Source data START
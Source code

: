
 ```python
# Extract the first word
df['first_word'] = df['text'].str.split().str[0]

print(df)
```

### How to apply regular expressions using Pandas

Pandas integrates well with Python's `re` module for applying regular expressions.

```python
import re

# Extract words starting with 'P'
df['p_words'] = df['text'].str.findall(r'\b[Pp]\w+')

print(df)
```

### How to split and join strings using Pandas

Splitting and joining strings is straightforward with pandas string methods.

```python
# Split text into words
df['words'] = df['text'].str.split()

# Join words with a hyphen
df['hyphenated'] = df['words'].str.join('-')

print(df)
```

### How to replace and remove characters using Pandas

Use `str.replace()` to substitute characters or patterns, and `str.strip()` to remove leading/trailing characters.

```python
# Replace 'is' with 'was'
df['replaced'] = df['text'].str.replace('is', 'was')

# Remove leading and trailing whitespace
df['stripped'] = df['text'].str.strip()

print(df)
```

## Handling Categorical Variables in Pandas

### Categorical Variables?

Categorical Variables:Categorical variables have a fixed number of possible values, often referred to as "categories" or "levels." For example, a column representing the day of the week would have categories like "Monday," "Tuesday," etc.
Source data END
What you will do: Respond with the count of lines in the material above that contain the word "strings", and add nothing to it.

The completed task: 2